Analysis of exchange interactions in dimers of Mn3 single-molecule magnets, and their sensitivity to external pressure

TL;DR

This study uses first-principles calculations to analyze magnetic exchange interactions in Mn3 dimers, revealing how external pressure can switch the coupling from ferromagnetic to antiferromagnetic, with implications for quantum information applications.

Contribution

It provides a detailed first-principles analysis of exchange interactions in Mn3 SMM dimers and demonstrates their sensitivity to external pressure, including a magnetic coupling switch.

Findings

Exchange coupling constant matches experimental data

Ligand groups influence magnetic interactions

Pressure induces a switch from ferromagnetic to antiferromagnetic

Abstract

In light of the potential use of single-molecule magnets (SMMs) in emerging quantum information science initiatives, we report first-principles calculations of the magnetic exchange interactions in [$\mathrm{Mn}_{3}$]$_{2}$ dimers of $\mathrm{Mn}_3$ SMMs, connected by covalently-attached organic linkers, that have been synthesized and studied experimentally by magnetochemistry and EPR spectroscopy.
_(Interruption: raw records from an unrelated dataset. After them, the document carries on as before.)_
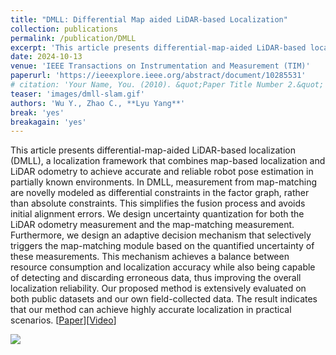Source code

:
 ```yaml
---
title: "DMLL: Differential Map aided LiDAR-based Localization"
collection: publications
permalink: /publication/DMLL
excerpt: 'This article presents differential-map-aided LiDAR-based localization (DMLL), a localization framework that combines map-based localization and LiDAR odometry to achieve accurate and reliable robot pose estimation in partially known environments. \[[Video](https://youtu.be/HsY04_7ulgg)\]'
date: 2024-10-13
venue: 'IEEE Transactions on Instrumentation and Measurement (TIM)'
paperurl: 'https://ieeexplore.ieee.org/abstract/document/10285531'
# citation: 'Your Name, You. (2010). &quot;Paper Title Number 2.&quot; <i>Journal 1</i>. 1(2).'
teaser: 'images/dmll-slam.gif'
authors: 'Wu Y., Zhao C., **Lyu Yang**'
break: 'yes'
breakagain: 'yes'
---
```

This article presents differential-map-aided LiDAR-based localization (DMLL), a localization framework that combines map-based localization and LiDAR odometry to achieve accurate and reliable robot pose estimation in partially known environments. In DMLL, measurement from map-matching are novelly modeled as differential constraints in the factor graph, rather than absolute constraints. This simplifies the fusion process and avoids initial alignment errors. We design uncertainty quantization for both the LiDAR odometry measurement and the map-matching measurement. Furthermore, we design an adaptive decision mechanism that selectively triggers the map-matching module based on the quantified uncertainty of these measurements. This mechanism achieves a balance between resource consumption and localization accuracy while also being capable of detecting and discarding erroneous data, thus improving the overall localization reliability. Our proposed method is extensively evaluated on both public datasets and our own field-collected data. The result indicates that our method can achieve highly accurate localization in practical scenarios.
\[[Paper](https://ieeexplore.ieee.org/stamp/stamp.jsp?tp=&arnumber=10439642)\][[Video](https://youtu.be/HsY04_7ulgg)\]

<img style="float: center;" src="/images/dll-slam.gif">
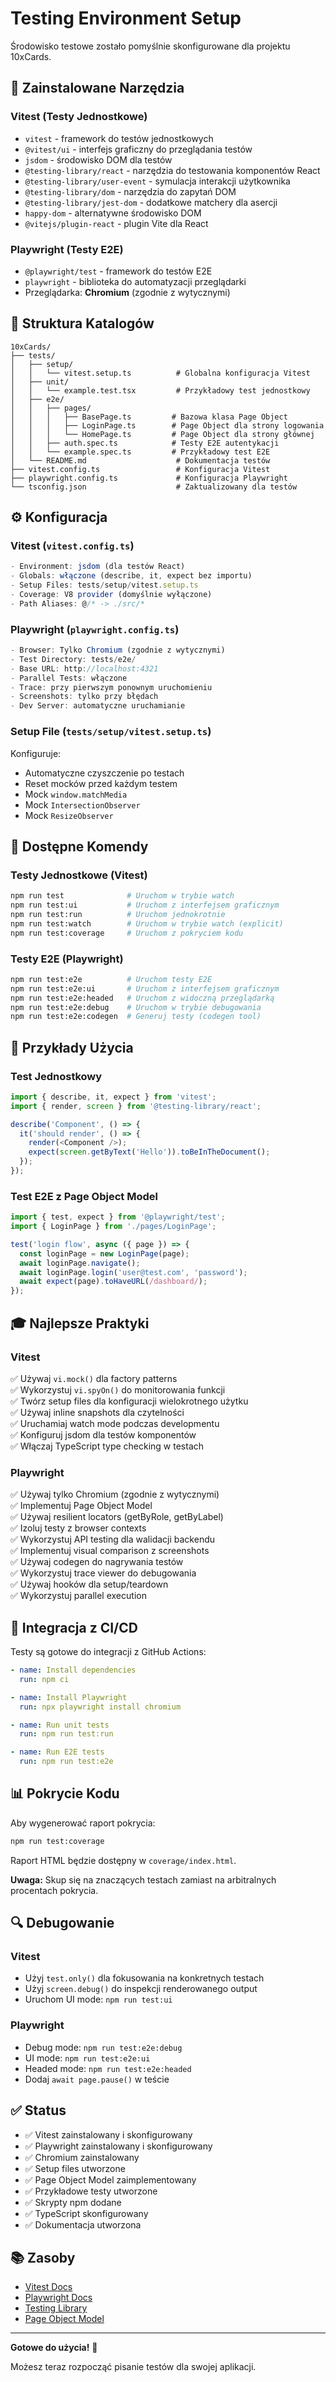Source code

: # Testing Environment Setup

Środowisko testowe zostało pomyślnie skonfigurowane dla projektu 10xCards.

## 🎯 Zainstalowane Narzędzia

### Vitest (Testy Jednostkowe)
- `vitest` - framework do testów jednostkowych
- `@vitest/ui` - interfejs graficzny do przeglądania testów
- `jsdom` - środowisko DOM dla testów
- `@testing-library/react` - narzędzia do testowania komponentów React
- `@testing-library/user-event` - symulacja interakcji użytkownika
- `@testing-library/dom` - narzędzia do zapytań DOM
- `@testing-library/jest-dom` - dodatkowe matchery dla asercji
- `happy-dom` - alternatywne środowisko DOM
- `@vitejs/plugin-react` - plugin Vite dla React

### Playwright (Testy E2E)
- `@playwright/test` - framework do testów E2E
- `playwright` - biblioteka do automatyzacji przeglądarki
- Przeglądarka: **Chromium** (zgodnie z wytycznymi)

## 📁 Struktura Katalogów

```
10xCards/
├── tests/
│   ├── setup/
│   │   └── vitest.setup.ts          # Globalna konfiguracja Vitest
│   ├── unit/
│   │   └── example.test.tsx         # Przykładowy test jednostkowy
│   ├── e2e/
│   │   ├── pages/
│   │   │   ├── BasePage.ts         # Bazowa klasa Page Object
│   │   │   ├── LoginPage.ts        # Page Object dla strony logowania
│   │   │   └── HomePage.ts         # Page Object dla strony głównej
│   │   ├── auth.spec.ts            # Testy E2E autentykacji
│   │   └── example.spec.ts         # Przykładowy test E2E
│   └── README.md                    # Dokumentacja testów
├── vitest.config.ts                 # Konfiguracja Vitest
├── playwright.config.ts             # Konfiguracja Playwright
└── tsconfig.json                    # Zaktualizowany dla testów
```

## ⚙️ Konfiguracja

### Vitest (`vitest.config.ts`)

```typescript
- Environment: jsdom (dla testów React)
- Globals: włączone (describe, it, expect bez importu)
- Setup Files: tests/setup/vitest.setup.ts
- Coverage: V8 provider (domyślnie wyłączone)
- Path Aliases: @/* -> ./src/*
```

### Playwright (`playwright.config.ts`)

```typescript
- Browser: Tylko Chromium (zgodnie z wytycznymi)
- Test Directory: tests/e2e/
- Base URL: http://localhost:4321
- Parallel Tests: włączone
- Trace: przy pierwszym ponownym uruchomieniu
- Screenshots: tylko przy błędach
- Dev Server: automatyczne uruchamianie
```

### Setup File (`tests/setup/vitest.setup.ts`)

Konfiguruje:
- Automatyczne czyszczenie po testach
- Reset mocków przed każdym testem
- Mock `window.matchMedia`
- Mock `IntersectionObserver`
- Mock `ResizeObserver`

## 🚀 Dostępne Komendy

### Testy Jednostkowe (Vitest)

```bash
npm run test              # Uruchom w trybie watch
npm run test:ui           # Uruchom z interfejsem graficznym
npm run test:run          # Uruchom jednokrotnie
npm run test:watch        # Uruchom w trybie watch (explicit)
npm run test:coverage     # Uruchom z pokryciem kodu
```

### Testy E2E (Playwright)

```bash
npm run test:e2e          # Uruchom testy E2E
npm run test:e2e:ui       # Uruchom z interfejsem graficznym
npm run test:e2e:headed   # Uruchom z widoczną przeglądarką
npm run test:e2e:debug    # Uruchom w trybie debugowania
npm run test:e2e:codegen  # Generuj testy (codegen tool)
```

## 📝 Przykłady Użycia

### Test Jednostkowy

```typescript
import { describe, it, expect } from 'vitest';
import { render, screen } from '@testing-library/react';

describe('Component', () => {
  it('should render', () => {
    render(<Component />);
    expect(screen.getByText('Hello')).toBeInTheDocument();
  });
});
```

### Test E2E z Page Object Model

```typescript
import { test, expect } from '@playwright/test';
import { LoginPage } from './pages/LoginPage';

test('login flow', async ({ page }) => {
  const loginPage = new LoginPage(page);
  await loginPage.navigate();
  await loginPage.login('user@test.com', 'password');
  await expect(page).toHaveURL(/dashboard/);
});
```

## 🎓 Najlepsze Praktyki

### Vitest
✅ Używaj `vi.mock()` dla factory patterns  
✅ Wykorzystuj `vi.spyOn()` do monitorowania funkcji  
✅ Twórz setup files dla konfiguracji wielokrotnego użytku  
✅ Używaj inline snapshots dla czytelności  
✅ Uruchamiaj watch mode podczas developmentu  
✅ Konfiguruj jsdom dla testów komponentów  
✅ Włączaj TypeScript type checking w testach  

### Playwright
✅ Używaj tylko Chromium (zgodnie z wytycznymi)  
✅ Implementuj Page Object Model  
✅ Używaj resilient locators (getByRole, getByLabel)  
✅ Izoluj testy z browser contexts  
✅ Wykorzystuj API testing dla walidacji backendu  
✅ Implementuj visual comparison z screenshots  
✅ Używaj codegen do nagrywania testów  
✅ Wykorzystuj trace viewer do debugowania  
✅ Używaj hooków dla setup/teardown  
✅ Wykorzystuj parallel execution  

## 🔄 Integracja z CI/CD

Testy są gotowe do integracji z GitHub Actions:

```yaml
- name: Install dependencies
  run: npm ci

- name: Install Playwright
  run: npx playwright install chromium

- name: Run unit tests
  run: npm run test:run

- name: Run E2E tests
  run: npm run test:e2e
```

## 📊 Pokrycie Kodu

Aby wygenerować raport pokrycia:

```bash
npm run test:coverage
```

Raport HTML będzie dostępny w `coverage/index.html`.

**Uwaga:** Skup się na znaczących testach zamiast na arbitralnych procentach pokrycia.

## 🔍 Debugowanie

### Vitest
- Użyj `test.only()` dla fokusowania na konkretnych testach
- Użyj `screen.debug()` do inspekcji renderowanego output
- Uruchom UI mode: `npm run test:ui`

### Playwright
- Debug mode: `npm run test:e2e:debug`
- UI mode: `npm run test:e2e:ui`
- Headed mode: `npm run test:e2e:headed`
- Dodaj `await page.pause()` w teście

## ✅ Status

- ✅ Vitest zainstalowany i skonfigurowany
- ✅ Playwright zainstalowany i skonfigurowany
- ✅ Chromium zainstalowany
- ✅ Setup files utworzone
- ✅ Page Object Model zaimplementowany
- ✅ Przykładowe testy utworzone
- ✅ Skrypty npm dodane
- ✅ TypeScript skonfigurowany
- ✅ Dokumentacja utworzona

## 📚 Zasoby

- [Vitest Docs](https://vitest.dev/)
- [Playwright Docs](https://playwright.dev/)
- [Testing Library](https://testing-library.com/)
- [Page Object Model](https://playwright.dev/docs/pom)

---

**Gotowe do użycia!** 🎉

Możesz teraz rozpocząć pisanie testów dla swojej aplikacji.

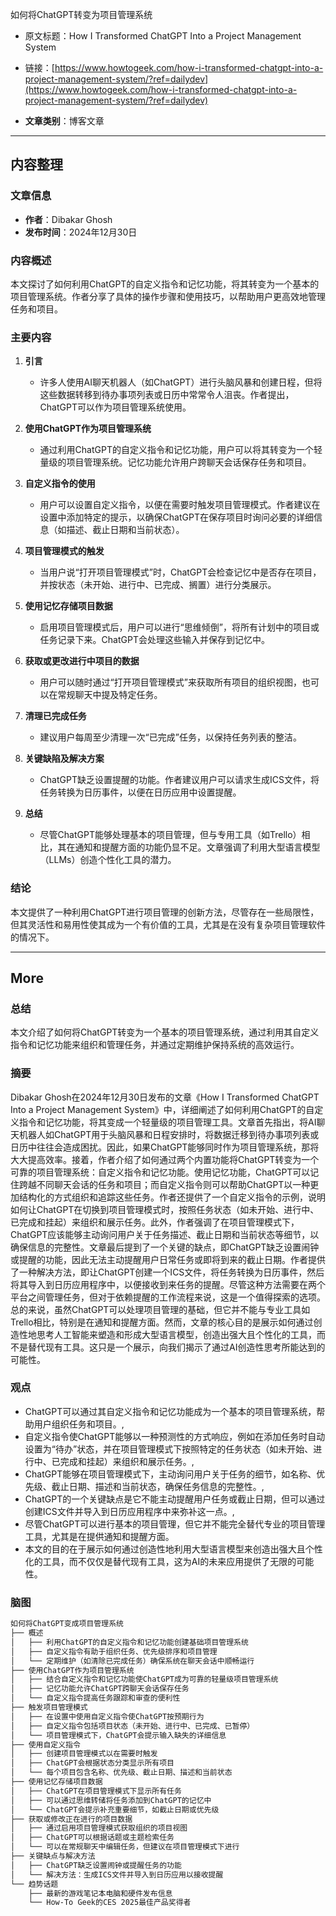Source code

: 如何将ChatGPT转变为项目管理系统 
- 原文标题：How I Transformed ChatGPT Into a Project Management System 
- 链接：[https://www.howtogeek.com/how-i-transformed-chatgpt-into-a-project-management-system/?ref=dailydev](https://www.howtogeek.com/how-i-transformed-chatgpt-into-a-project-management-system/?ref=dailydev)

- **文章类别**：博客文章

---
## 内容整理

### 文章信息
- **作者**：Dibakar Ghosh
- **发布时间**：2024年12月30日

### 内容概述
本文探讨了如何利用ChatGPT的自定义指令和记忆功能，将其转变为一个基本的项目管理系统。作者分享了具体的操作步骤和使用技巧，以帮助用户更高效地管理任务和项目。

### 主要内容
1. **引言**
   - 许多人使用AI聊天机器人（如ChatGPT）进行头脑风暴和创建日程，但将这些数据转移到待办事项列表或日历中常常令人沮丧。作者提出，ChatGPT可以作为项目管理系统使用。

2. **使用ChatGPT作为项目管理系统**
   - 通过利用ChatGPT的自定义指令和记忆功能，用户可以将其转变为一个轻量级的项目管理系统。记忆功能允许用户跨聊天会话保存任务和项目。

3. **自定义指令的使用**
   - 用户可以设置自定义指令，以便在需要时触发项目管理模式。作者建议在设置中添加特定的提示，以确保ChatGPT在保存项目时询问必要的详细信息（如描述、截止日期和当前状态）。

4. **项目管理模式的触发**
   - 当用户说“打开项目管理模式”时，ChatGPT会检查记忆中是否存在项目，并按状态（未开始、进行中、已完成、搁置）进行分类展示。

5. **使用记忆存储项目数据**
   - 启用项目管理模式后，用户可以进行“思维倾倒”，将所有计划中的项目或任务记录下来。ChatGPT会处理这些输入并保存到记忆中。

6. **获取或更改进行中项目的数据**
   - 用户可以随时通过“打开项目管理模式”来获取所有项目的组织视图，也可以在常规聊天中提及特定任务。

7. **清理已完成任务**
   - 建议用户每周至少清理一次“已完成”任务，以保持任务列表的整洁。

8. **关键缺陷及解决方案**
   - ChatGPT缺乏设置提醒的功能。作者建议用户可以请求生成ICS文件，将任务转换为日历事件，以便在日历应用中设置提醒。

9. **总结**
   - 尽管ChatGPT能够处理基本的项目管理，但与专用工具（如Trello）相比，其在通知和提醒方面的功能仍显不足。文章强调了利用大型语言模型（LLMs）创造个性化工具的潜力。

### 结论
本文提供了一种利用ChatGPT进行项目管理的创新方法，尽管存在一些局限性，但其灵活性和易用性使其成为一个有价值的工具，尤其是在没有复杂项目管理软件的情况下。

---

## More

### 总结

本文介绍了如何将ChatGPT转变为一个基本的项目管理系统，通过利用其自定义指令和记忆功能来组织和管理任务，并通过定期维护保持系统的高效运行。

### 摘要

Dibakar Ghosh在2024年12月30日发布的文章《How I Transformed ChatGPT Into a Project Management System》中，详细阐述了如何利用ChatGPT的自定义指令和记忆功能，将其变成一个轻量级的项目管理工具。文章首先指出，将AI聊天机器人如ChatGPT用于头脑风暴和日程安排时，将数据迁移到待办事项列表或日历中往往会造成困扰。因此，如果ChatGPT能够同时作为项目管理系统，那将大大提高效率。接着，作者介绍了如何通过两个内置功能将ChatGPT转变为一个可靠的项目管理系统：自定义指令和记忆功能。使用记忆功能，ChatGPT可以记住跨越不同聊天会话的任务和项目；而自定义指令则可以帮助ChatGPT以一种更加结构化的方式组织和追踪这些任务。作者还提供了一个自定义指令的示例，说明如何让ChatGPT在切换到项目管理模式时，按照任务状态（如未开始、进行中、已完成和挂起）来组织和展示任务。此外，作者强调了在项目管理模式下，ChatGPT应该能够主动询问用户关于任务描述、截止日期和当前状态等细节，以确保信息的完整性。文章最后提到了一个关键的缺点，即ChatGPT缺乏设置闹钟或提醒的功能，因此无法主动提醒用户日常任务或即将到来的截止日期。作者提供了一种解决方法，即让ChatGPT创建一个ICS文件，将任务转换为日历事件，然后将其导入到日历应用程序中，以便接收到来任务的提醒。尽管这种方法需要在两个平台之间管理任务，但对于依赖提醒的工作流程来说，这是一个值得探索的选项。总的来说，虽然ChatGPT可以处理项目管理的基础，但它并不能与专业工具如Trello相比，特别是在通知和提醒方面。然而，文章的核心目的是展示如何通过创造性地思考人工智能来塑造和形成大型语言模型，创造出强大且个性化的工具，而不是替代现有工具。这只是一个展示，向我们揭示了通过AI创造性思考所能达到的可能性。

### 观点

- ChatGPT可以通过其自定义指令和记忆功能成为一个基本的项目管理系统，帮助用户组织任务和项目。, 
- 自定义指令使ChatGPT能够以一种预测性的方式响应，例如在添加任务时自动设置为“待办”状态，并在项目管理模式下按照特定的任务状态（如未开始、进行中、已完成和挂起）来组织和展示任务。, 
- ChatGPT能够在项目管理模式下，主动询问用户关于任务的细节，如名称、优先级、截止日期、描述和当前状态，确保任务信息的完整性。, 
- ChatGPT的一个关键缺点是它不能主动提醒用户任务或截止日期，但可以通过创建ICS文件并导入到日历应用程序中来弥补这一点。, 
- 尽管ChatGPT可以进行基本的项目管理，但它并不能完全替代专业的项目管理工具，尤其是在提供通知和提醒方面。
- 本文的目的在于展示如何通过创造性地利用大型语言模型来创造出强大且个性化的工具，而不仅仅是替代现有工具，这为AI的未来应用提供了无限的可能性。

### 脑图
```markdown
如何将ChatGPT变成项目管理系统
├── 概述
│   ├── 利用ChatGPT的自定义指令和记忆功能创建基础项目管理系统
│   ├── 自定义指令有助于组织任务、优先级排序和项目管理
│   └── 定期维护（如清除已完成任务）确保系统在聊天会话中顺畅运行
├── 使用ChatGPT作为项目管理系统
│   ├── 结合自定义指令和记忆功能使ChatGPT成为可靠的轻量级项目管理系统
│   ├── 记忆功能允许ChatGPT跨聊天会话保存任务
│   └── 自定义指令提高任务跟踪和审查的便利性
├── 触发项目管理模式
│   ├── 在设置中使用自定义指令使ChatGPT按预期行为
│   ├── 自定义指令包括项目状态（未开始、进行中、已完成、已暂停）
│   └── 项目管理模式下，ChatGPT会提示输入缺失的详细信息
├── 使用自定义指令
│   ├── 创建项目管理模式以在需要时触发
│   ├── ChatGPT会根据状态分类显示所有项目
│   └── 每个项目包含名称、优先级、截止日期、描述和当前状态
├── 使用记忆存储项目数据
│   ├── ChatGPT在项目管理模式下显示所有任务
│   ├── 可以通过思维转储将任务添加到ChatGPT的记忆中
│   └── ChatGPT会提示补充重要细节，如截止日期或优先级
├── 获取或修改正在进行的项目数据
│   ├── 通过启用项目管理模式获取组织的项目视图
│   ├── ChatGPT可以根据话题或主题检索任务
│   └── 可以在常规聊天中编辑任务，但建议在项目管理模式下进行
├── 关键缺点与解决方法
│   ├── ChatGPT缺乏设置闹钟或提醒任务的功能
│   └── 解决方法：生成ICS文件并导入到日历应用以接收提醒
└── 趋势话题
    ├── 最新的游戏笔记本电脑和硬件发布信息
    └── How-To Geek的CES 2025最佳产品奖得者
```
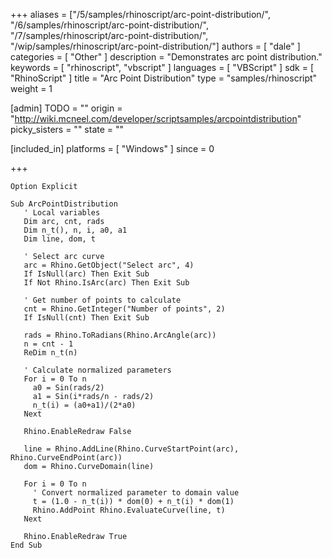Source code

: +++
aliases = ["/5/samples/rhinoscript/arc-point-distribution/", "/6/samples/rhinoscript/arc-point-distribution/", "/7/samples/rhinoscript/arc-point-distribution/", "/wip/samples/rhinoscript/arc-point-distribution/"]
authors = [ "dale" ]
categories = [ "Other" ]
description = "Demonstrates arc point distribution."
keywords = [ "rhinoscript", "vbscript" ]
languages = [ "VBScript" ]
sdk = [ "RhinoScript" ]
title = "Arc Point Distribution"
type = "samples/rhinoscript"
weight = 1

[admin]
TODO = ""
origin = "http://wiki.mcneel.com/developer/scriptsamples/arcpointdistribution"
picky_sisters = ""
state = ""

[included_in]
platforms = [ "Windows" ]
since = 0

+++

```vbnet
Option Explicit

Sub ArcPointDistribution
   ' Local variables
   Dim arc, cnt, rads
   Dim n_t(), n, i, a0, a1
   Dim line, dom, t

   ' Select arc curve  
   arc = Rhino.GetObject("Select arc", 4)
   If IsNull(arc) Then Exit Sub
   If Not Rhino.IsArc(arc) Then Exit Sub

   ' Get number of points to calculate
   cnt = Rhino.GetInteger("Number of points", 2)
   If IsNull(cnt) Then Exit Sub   

   rads = Rhino.ToRadians(Rhino.ArcAngle(arc))
   n = cnt - 1
   ReDim n_t(n)

   ' Calculate normalized parameters
   For i = 0 To n
     a0 = Sin(rads/2)
     a1 = Sin(i*rads/n - rads/2)
     n_t(i) = (a0+a1)/(2*a0)
   Next

   Rhino.EnableRedraw False

   line = Rhino.AddLine(Rhino.CurveStartPoint(arc), Rhino.CurveEndPoint(arc))
   dom = Rhino.CurveDomain(line)

   For i = 0 To n
     ' Convert normalized parameter to domain value
     t = (1.0 - n_t(i)) * dom(0) + n_t(i) * dom(1)
     Rhino.AddPoint Rhino.EvaluateCurve(line, t)
   Next

   Rhino.EnableRedraw True
End Sub
```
Energy evaluations calibrated to experimental results give the sign and order of magnitude of the exchange coupling constant ($J_{12}$) between the two $\mathrm{Mn}_{3}$ units that match with fits of magnetic susceptibility data and EPR spectra. Downfolding into the $\mathrm{Mn}$ $d$-orbital basis, Wannier function analysis has shown that magnetic interactions can be channeled by ligand groups that are bonded by van der Waals interaction and/or by the linkers via covalent bonding of specific systems, and effective tight-binding Hamiltonians are obtained. We call this long-range coupling that involves a group of atoms a collective exchange. Orbital projected spin density of states and alternative Wannier transformations support this observation. To assess the sensitivity of $J_{12}$ to external pressure, stress-strain curves have been investigated for both hydrostatic and uniaxial pressure, which have revealed a switch of $J_{12}$ from ferromagnetic to antiferromagnetic with increasing pressure.